**Task prompt:**
Pull every line with "Studio" from the data.

━━━━━━━━

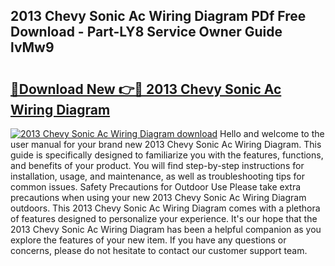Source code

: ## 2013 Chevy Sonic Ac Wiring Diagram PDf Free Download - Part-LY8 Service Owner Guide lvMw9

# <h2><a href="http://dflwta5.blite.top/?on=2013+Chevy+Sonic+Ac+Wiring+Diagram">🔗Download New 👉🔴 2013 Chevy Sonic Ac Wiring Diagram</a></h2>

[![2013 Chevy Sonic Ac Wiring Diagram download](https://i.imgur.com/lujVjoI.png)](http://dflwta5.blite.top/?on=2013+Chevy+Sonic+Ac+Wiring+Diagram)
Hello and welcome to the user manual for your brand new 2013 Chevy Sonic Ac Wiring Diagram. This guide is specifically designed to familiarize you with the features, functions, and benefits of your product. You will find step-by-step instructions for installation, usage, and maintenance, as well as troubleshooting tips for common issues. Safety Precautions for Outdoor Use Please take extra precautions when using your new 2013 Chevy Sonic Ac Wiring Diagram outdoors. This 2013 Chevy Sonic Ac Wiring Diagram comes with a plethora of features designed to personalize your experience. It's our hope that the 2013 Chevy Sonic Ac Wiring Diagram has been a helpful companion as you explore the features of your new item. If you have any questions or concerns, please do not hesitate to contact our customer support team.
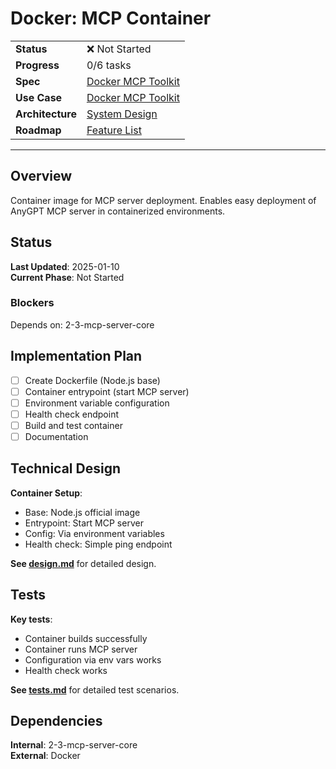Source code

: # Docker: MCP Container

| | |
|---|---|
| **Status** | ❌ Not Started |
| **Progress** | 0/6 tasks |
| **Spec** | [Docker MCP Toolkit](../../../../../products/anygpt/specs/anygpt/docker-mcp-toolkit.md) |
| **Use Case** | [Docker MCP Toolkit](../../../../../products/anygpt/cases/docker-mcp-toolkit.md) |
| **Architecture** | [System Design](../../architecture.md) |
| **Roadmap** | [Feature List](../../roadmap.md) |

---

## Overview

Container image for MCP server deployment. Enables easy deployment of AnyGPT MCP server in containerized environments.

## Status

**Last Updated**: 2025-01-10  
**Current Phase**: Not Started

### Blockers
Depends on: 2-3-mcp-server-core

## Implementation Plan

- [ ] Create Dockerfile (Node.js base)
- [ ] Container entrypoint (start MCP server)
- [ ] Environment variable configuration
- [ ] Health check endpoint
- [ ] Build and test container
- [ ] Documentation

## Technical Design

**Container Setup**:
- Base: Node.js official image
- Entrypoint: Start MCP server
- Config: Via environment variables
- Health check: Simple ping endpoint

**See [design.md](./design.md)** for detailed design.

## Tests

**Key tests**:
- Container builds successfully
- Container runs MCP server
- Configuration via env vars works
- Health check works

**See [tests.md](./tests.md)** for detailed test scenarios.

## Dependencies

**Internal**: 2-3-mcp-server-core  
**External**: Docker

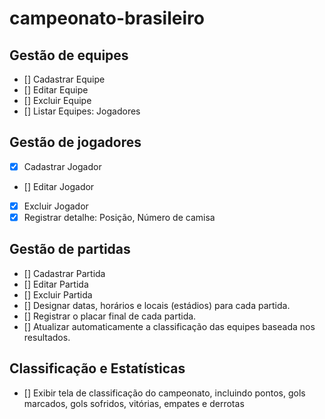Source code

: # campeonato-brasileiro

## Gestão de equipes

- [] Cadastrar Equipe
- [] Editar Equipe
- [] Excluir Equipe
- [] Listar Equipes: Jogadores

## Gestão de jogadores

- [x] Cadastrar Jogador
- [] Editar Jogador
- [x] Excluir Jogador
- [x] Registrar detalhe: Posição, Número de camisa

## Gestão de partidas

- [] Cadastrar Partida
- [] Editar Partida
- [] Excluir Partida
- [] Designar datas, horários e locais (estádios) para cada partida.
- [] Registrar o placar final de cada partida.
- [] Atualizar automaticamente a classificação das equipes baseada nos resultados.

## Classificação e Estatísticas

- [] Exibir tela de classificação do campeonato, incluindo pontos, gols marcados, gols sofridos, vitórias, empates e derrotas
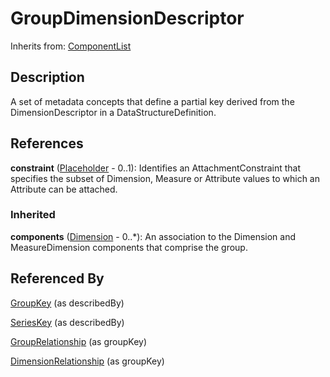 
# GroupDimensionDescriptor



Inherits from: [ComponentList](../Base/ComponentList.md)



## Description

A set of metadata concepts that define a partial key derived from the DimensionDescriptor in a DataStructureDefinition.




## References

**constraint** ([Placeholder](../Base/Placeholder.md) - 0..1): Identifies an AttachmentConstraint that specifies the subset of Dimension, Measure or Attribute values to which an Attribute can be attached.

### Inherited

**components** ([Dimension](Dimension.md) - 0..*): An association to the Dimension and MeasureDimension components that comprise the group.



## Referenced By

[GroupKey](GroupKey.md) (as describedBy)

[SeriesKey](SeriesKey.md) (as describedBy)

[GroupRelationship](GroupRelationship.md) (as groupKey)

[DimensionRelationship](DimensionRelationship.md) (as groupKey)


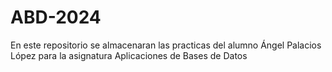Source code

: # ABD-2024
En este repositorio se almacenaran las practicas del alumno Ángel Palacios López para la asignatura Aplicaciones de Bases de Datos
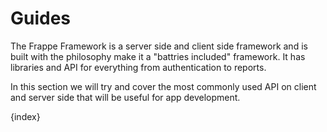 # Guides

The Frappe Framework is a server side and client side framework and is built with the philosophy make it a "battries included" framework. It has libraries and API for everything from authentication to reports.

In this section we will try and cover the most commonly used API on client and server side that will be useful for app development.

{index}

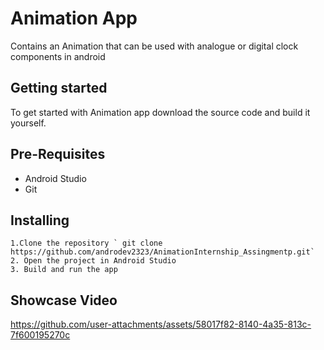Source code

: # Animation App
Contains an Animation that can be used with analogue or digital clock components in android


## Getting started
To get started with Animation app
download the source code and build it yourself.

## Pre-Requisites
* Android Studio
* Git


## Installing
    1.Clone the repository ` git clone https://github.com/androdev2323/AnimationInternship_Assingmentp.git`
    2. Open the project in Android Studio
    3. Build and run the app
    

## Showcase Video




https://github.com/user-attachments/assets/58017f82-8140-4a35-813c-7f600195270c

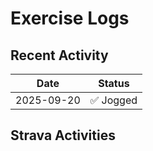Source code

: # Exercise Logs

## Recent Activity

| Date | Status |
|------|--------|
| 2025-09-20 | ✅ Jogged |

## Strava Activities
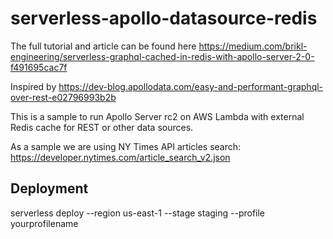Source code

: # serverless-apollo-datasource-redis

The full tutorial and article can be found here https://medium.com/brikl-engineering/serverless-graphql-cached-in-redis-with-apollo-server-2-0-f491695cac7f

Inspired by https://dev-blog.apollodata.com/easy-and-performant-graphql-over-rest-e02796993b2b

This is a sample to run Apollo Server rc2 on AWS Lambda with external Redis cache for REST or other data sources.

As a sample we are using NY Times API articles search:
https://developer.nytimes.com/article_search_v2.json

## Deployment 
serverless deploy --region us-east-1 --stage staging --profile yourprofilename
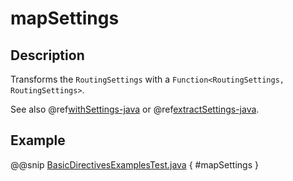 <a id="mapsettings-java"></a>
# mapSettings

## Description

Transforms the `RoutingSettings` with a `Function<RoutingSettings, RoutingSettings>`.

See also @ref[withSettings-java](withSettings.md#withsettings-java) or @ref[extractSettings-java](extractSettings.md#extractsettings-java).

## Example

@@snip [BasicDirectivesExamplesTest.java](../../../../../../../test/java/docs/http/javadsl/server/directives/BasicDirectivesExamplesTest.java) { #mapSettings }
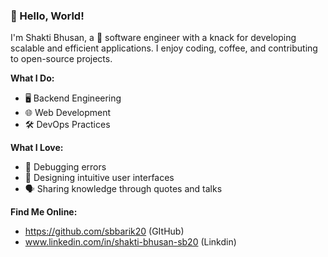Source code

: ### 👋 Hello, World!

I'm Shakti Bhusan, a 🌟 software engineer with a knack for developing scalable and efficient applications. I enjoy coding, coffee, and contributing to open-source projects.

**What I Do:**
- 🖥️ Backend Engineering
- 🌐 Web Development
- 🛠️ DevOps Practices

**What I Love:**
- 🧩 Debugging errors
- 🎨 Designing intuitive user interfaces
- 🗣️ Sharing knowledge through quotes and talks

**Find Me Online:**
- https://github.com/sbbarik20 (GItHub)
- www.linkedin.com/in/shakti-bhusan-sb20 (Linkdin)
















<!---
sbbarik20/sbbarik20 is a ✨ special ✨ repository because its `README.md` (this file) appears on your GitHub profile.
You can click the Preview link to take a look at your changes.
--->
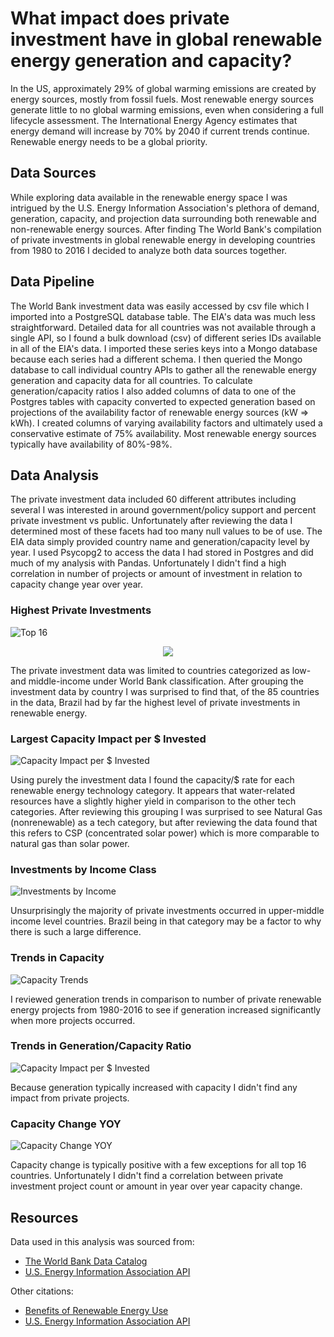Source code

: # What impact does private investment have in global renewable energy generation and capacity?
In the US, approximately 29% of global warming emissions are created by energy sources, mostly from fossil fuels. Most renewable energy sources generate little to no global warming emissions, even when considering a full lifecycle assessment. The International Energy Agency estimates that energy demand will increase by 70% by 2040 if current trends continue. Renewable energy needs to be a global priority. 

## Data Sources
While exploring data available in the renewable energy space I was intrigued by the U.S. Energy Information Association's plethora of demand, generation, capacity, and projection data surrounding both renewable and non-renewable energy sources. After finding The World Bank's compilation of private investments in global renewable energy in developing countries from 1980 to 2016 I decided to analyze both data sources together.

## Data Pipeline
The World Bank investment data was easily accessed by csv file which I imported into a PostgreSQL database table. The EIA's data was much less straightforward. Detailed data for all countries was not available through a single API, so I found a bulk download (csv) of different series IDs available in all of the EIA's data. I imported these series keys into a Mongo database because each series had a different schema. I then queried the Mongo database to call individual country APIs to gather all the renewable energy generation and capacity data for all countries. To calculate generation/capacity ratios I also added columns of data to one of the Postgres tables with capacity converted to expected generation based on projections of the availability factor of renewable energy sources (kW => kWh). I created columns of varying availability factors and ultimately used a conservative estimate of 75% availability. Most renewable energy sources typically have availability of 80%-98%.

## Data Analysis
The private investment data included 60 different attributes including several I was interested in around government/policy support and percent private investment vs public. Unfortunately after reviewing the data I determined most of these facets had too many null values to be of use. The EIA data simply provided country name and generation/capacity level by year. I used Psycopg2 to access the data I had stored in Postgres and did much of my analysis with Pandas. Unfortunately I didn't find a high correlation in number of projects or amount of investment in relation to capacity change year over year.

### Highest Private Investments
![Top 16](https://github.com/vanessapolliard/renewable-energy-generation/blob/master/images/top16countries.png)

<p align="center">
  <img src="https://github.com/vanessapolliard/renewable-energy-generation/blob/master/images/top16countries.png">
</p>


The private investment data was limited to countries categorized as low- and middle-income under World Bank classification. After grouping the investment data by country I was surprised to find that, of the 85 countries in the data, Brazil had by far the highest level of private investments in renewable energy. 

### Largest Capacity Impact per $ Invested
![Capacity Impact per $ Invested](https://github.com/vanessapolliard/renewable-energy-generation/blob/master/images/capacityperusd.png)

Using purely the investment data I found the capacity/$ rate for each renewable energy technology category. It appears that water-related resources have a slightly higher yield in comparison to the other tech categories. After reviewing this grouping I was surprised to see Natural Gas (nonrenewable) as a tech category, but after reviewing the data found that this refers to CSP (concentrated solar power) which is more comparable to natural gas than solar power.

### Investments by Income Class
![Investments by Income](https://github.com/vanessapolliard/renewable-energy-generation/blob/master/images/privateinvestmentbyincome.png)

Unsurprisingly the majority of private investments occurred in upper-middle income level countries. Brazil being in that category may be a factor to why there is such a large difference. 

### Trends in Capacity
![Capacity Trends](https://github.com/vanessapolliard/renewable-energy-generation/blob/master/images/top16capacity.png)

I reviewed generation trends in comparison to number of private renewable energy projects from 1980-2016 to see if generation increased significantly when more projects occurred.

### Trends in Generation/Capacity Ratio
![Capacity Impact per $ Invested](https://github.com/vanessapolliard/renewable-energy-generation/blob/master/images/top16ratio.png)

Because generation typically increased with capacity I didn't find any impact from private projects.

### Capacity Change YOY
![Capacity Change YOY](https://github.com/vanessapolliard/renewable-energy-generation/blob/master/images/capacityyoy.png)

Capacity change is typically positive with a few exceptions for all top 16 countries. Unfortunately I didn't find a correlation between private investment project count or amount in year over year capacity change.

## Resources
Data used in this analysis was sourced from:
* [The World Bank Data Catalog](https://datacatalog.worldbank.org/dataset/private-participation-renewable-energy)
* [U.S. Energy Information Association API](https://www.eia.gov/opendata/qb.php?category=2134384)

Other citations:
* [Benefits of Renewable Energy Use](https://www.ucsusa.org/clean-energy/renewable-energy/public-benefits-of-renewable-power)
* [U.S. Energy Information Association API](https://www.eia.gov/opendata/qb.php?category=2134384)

━━━━━━━━

**Solution to this task:**
* Android Studio
    2. Open the project in Android Studio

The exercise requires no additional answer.